En 2006, 7,4 % des jeunes âgés de 20 à 24 ans avaient terminé leur apprentissage ou obtenu un certificat ou un diplôme d'une école de métiers, 19,3 % avaient terminé les études collégiales ou le CEGEP, 11,1 % avaient obtenu un baccalauréat et 1,7 % avaient obtenu un diplôme d'études supérieures ou un diplôme professionnel. Bien que le nombre de jeunes hommes ayant terminé un apprentissage ou un programme de métiers (8,9 %) ait été plus important que celui des jeunes femmes (5,7 %), ces dernières étaient plus nombreuses que les jeunes hommes dans toutes les autres catégories d'éducation (figure 8).

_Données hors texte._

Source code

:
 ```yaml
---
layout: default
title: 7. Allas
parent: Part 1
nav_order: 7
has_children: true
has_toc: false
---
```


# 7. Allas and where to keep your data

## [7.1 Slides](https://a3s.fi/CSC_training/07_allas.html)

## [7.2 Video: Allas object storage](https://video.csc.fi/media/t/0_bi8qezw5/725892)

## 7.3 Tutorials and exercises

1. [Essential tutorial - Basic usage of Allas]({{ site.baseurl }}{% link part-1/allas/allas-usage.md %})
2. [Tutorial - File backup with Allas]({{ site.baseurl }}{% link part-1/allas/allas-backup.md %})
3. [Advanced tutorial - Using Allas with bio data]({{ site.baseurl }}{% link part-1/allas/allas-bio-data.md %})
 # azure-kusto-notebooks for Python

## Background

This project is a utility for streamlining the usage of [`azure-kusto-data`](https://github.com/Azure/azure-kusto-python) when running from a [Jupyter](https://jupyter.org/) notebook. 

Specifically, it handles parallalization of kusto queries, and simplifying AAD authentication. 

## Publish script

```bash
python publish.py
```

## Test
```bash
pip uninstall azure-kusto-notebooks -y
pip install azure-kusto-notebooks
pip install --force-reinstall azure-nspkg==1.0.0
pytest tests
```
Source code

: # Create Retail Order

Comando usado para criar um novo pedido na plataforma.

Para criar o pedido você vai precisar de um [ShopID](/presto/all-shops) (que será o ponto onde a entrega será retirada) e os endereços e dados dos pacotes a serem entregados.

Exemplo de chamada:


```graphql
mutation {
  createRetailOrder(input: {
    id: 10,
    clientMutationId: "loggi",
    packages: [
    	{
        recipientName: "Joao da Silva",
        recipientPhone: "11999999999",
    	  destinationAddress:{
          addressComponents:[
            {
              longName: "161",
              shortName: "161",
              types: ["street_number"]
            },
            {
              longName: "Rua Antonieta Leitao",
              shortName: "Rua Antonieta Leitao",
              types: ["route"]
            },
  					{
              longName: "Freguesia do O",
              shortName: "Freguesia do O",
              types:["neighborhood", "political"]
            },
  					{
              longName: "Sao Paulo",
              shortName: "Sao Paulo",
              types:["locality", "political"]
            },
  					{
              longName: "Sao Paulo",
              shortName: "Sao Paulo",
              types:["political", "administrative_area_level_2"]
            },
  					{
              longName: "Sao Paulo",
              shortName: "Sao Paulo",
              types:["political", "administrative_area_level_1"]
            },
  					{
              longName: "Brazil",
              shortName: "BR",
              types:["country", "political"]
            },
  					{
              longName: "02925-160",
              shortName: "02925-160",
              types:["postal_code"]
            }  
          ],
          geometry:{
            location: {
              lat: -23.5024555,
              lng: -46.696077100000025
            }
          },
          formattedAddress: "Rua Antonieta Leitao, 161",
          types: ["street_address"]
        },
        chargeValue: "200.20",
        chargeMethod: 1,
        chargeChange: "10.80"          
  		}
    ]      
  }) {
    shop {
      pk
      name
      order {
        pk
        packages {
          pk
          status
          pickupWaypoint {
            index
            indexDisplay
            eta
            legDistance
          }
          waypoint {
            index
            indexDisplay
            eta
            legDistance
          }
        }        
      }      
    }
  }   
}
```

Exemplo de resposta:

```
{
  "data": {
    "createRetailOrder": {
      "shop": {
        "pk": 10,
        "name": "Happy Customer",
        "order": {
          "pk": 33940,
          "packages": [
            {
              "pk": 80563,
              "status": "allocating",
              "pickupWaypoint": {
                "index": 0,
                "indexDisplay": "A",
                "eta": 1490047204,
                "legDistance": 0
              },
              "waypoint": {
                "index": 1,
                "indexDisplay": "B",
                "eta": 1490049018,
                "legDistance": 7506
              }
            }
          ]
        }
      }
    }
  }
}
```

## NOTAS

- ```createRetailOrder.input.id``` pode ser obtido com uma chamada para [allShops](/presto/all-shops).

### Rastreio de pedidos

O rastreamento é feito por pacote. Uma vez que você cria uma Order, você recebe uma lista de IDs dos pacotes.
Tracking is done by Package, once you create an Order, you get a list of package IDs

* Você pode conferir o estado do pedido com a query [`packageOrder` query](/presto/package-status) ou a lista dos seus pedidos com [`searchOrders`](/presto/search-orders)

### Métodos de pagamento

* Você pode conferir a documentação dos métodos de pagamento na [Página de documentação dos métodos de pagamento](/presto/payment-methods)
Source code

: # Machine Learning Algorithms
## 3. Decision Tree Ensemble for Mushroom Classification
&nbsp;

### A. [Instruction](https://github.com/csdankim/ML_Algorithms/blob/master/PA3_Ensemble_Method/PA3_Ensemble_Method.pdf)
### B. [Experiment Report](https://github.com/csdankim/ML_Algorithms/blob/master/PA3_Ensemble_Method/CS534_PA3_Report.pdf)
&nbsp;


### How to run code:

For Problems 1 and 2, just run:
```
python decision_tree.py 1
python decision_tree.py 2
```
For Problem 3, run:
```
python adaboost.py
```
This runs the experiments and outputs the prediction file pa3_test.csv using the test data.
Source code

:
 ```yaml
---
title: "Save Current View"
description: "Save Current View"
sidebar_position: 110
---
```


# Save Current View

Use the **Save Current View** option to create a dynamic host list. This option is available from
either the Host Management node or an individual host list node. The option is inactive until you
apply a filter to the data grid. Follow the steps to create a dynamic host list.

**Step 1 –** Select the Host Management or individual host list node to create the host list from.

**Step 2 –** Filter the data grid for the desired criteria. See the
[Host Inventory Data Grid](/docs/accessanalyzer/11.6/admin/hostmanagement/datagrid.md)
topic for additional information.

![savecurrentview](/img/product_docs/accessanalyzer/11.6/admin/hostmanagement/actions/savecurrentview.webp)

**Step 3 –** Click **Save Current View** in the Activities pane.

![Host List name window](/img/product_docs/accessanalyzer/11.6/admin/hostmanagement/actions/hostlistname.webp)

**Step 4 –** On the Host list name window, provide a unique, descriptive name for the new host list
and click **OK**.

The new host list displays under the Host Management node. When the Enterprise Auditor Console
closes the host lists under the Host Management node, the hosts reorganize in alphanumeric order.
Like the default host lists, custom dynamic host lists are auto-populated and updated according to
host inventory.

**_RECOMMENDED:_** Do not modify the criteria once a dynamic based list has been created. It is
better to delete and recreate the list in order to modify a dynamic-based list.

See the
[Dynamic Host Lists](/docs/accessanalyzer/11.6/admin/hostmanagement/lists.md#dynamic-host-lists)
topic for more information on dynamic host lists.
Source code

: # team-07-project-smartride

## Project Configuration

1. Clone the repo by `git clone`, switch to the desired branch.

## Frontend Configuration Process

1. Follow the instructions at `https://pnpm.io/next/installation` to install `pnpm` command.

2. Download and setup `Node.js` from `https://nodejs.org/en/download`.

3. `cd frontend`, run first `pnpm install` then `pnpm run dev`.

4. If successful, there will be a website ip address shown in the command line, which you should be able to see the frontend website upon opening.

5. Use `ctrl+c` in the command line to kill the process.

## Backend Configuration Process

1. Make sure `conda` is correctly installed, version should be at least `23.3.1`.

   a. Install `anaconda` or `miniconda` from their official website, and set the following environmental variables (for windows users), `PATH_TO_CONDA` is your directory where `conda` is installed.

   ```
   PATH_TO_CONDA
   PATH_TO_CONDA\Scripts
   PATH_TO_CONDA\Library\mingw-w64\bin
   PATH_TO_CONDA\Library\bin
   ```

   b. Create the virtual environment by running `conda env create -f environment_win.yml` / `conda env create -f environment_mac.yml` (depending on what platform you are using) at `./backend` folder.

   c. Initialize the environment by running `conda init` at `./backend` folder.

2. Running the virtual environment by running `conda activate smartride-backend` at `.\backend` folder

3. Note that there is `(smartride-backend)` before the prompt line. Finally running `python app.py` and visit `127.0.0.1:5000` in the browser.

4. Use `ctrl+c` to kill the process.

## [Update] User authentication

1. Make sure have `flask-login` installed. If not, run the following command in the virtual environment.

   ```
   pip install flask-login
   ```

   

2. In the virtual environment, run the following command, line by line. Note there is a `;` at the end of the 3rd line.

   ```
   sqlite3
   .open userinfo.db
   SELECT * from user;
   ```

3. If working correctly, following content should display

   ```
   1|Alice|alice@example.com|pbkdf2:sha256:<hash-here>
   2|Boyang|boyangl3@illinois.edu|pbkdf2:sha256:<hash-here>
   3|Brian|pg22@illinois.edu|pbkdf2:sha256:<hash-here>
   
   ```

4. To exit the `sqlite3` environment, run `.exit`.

Figure 8 : Proportions des hommes et des femmes âgés de 20 à 24 ans par niveau d'éducation le plus élevé obtenu, en 2006

Figure 8

Source : L’Agence de la santé publique du Canada utilisant les données provenant du recensement de 2006 de Statistique Canada Note de bas de page 44

Équivalent textuel - Figure 8

Figure 8 : Proportions des hommes et des femmes âgés de 20 à 24 ans par niveau d'éducation le plus élevé obtenu, en 2006

La figure 8 est un graphique à barres groupées illustrant la proportion des jeunes âgés de 20 à 24 ans ayant accompli différents niveaux d'éducation en 2006. Le graphique comprend une barre qui correspond aux hommes et une qui correspond aux femmes pour quatre niveaux d'éducation. Le graphique montre qu'en 2006, chez les hommes, 8,9 % ont déclaré que leur niveau d'éducation le plus élevé obtenu est un apprentissage ou un certificat ou diplôme d'une école de métiers, comparativement à 5,7 % des femmes. Chez les hommes, 16,9 % ont déclaré que leur niveau d'éducation le plus élevé obtenu est le collège ou le cégep, comparativement à 21,7 % des femmes. Chez les hommes, 8,3 % ont déclaré que leur niveau d'éducation le plus élevé obtenu est un baccalauréat, comparativement à 14 % des femmes. Chez les hommes, 1,3 % ont déclaré que leur niveau d'éducation le plus élevé obtenu est un diplôme d'études supérieures ou un diplôme professionnel, comparativement à 2,2 % des femmes. À l'exception des programmes d'apprentissage ou d'une école de métiers, les femmes étaient plus nombreuses que les hommes dans les autres catégories d'éducation.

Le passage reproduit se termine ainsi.